Luther knew about the discovery of the Americas, just barely. But geography isn't the biggest challenge.
No, the biggest hurdle when we start to read Luther in 2014 is that he lived in the midst of "Christendom" -- that system in which the teachings and structures of the Christian church have huge power and influence over all areas of society. Luther assumes so many things because the Church in his day simply had power over the daily lives of people. So much of his thought is structured around Christendom, especially when it comes to solving practical problems.
So we always have to be cautious when we start taking his words and importing them wholesale into our own context, where the church's influence has waned, where we live within a multiplicity of world views, where the Bible is an important book, but not automatically considered authoritative.
Yet some of the time, Martin recognized that the power structures in his culture were not in fact living under the authority of the Church or acting out the teachings of the Bible. At those times he began to speak to our current situation a little more clearly. It is certainly possible to translate Luther's thought for a post-Christendom world, and I think it's hugely valuable to do so.

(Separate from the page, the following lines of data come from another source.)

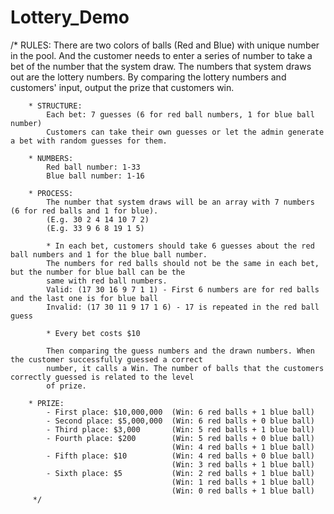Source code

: # Lottery_Demo

/* RULES:
        There are two colors of balls (Red and Blue) with unique number in the pool. And the customer needs to enter
        a series of number to take a bet of the number that the system draw. The numbers that system draws out are the
        lottery numbers. By comparing the lottery numbers and customers' input, output the prize that customers win.

        * STRUCTURE:
            Each bet: 7 guesses (6 for red ball numbers, 1 for blue ball number)
            Customers can take their own guesses or let the admin generate a bet with random guesses for them.

        * NUMBERS:
            Red ball number: 1-33
            Blue ball number: 1-16

        * PROCESS:
            The number that system draws will be an array with 7 numbers (6 for red balls and 1 for blue).
            (E.g. 30 2 4 14 10 7 2)
            (E.g. 33 9 6 8 19 1 5)

            * In each bet, customers should take 6 guesses about the red ball numbers and 1 for the blue ball number.
            The numbers for red balls should not be the same in each bet, but the number for blue ball can be the
            same with red ball numbers.
            Valid: (17 30 16 9 7 1 1) - First 6 numbers are for red balls and the last one is for blue ball
            Invalid: (17 30 11 9 17 1 6) - 17 is repeated in the red ball guess

            * Every bet costs $10

            Then comparing the guess numbers and the drawn numbers. When the customer successfully guessed a correct
            number, it calls a Win. The number of balls that the customers correctly guessed is related to the level
            of prize.

        * PRIZE:
            - First place: $10,000,000  (Win: 6 red balls + 1 blue ball)
            - Second place: $5,000,000  (Win: 6 red balls + 0 blue ball)
            - Third place: $3,000       (Win: 5 red balls + 1 blue ball)
            - Fourth place: $200        (Win: 5 red balls + 0 blue ball)
                                        (Win: 4 red balls + 1 blue ball)
            - Fifth place: $10          (Win: 4 red balls + 0 blue ball)
                                        (Win: 3 red balls + 1 blue ball)
            - Sixth place: $5           (Win: 2 red balls + 1 blue ball)
                                        (Win: 1 red balls + 1 blue ball)
                                        (Win: 0 red balls + 1 blue ball)
         */
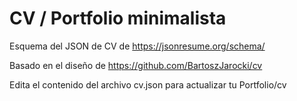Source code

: # CV / Portfolio minimalista

Esquema del JSON de CV de
https://jsonresume.org/schema/

Basado en el diseño de
https://github.com/BartoszJarocki/cv

Edita el contenido del archivo cv.json para actualizar tu Portfolio/cv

The other way of coming at Luther's teachings in this way is to find people who have been followers of Luther's version of Christianity who have themselves lived in post-Christendom contexts. That is one of the strongest arguments, in my mind, for paying close attention to a man like Dietrich Bonhoeffer, who followed Jesus in a Lutheran kind of way in the context of Nazi Germany, which maintained the facade of Christendom while denying its authority.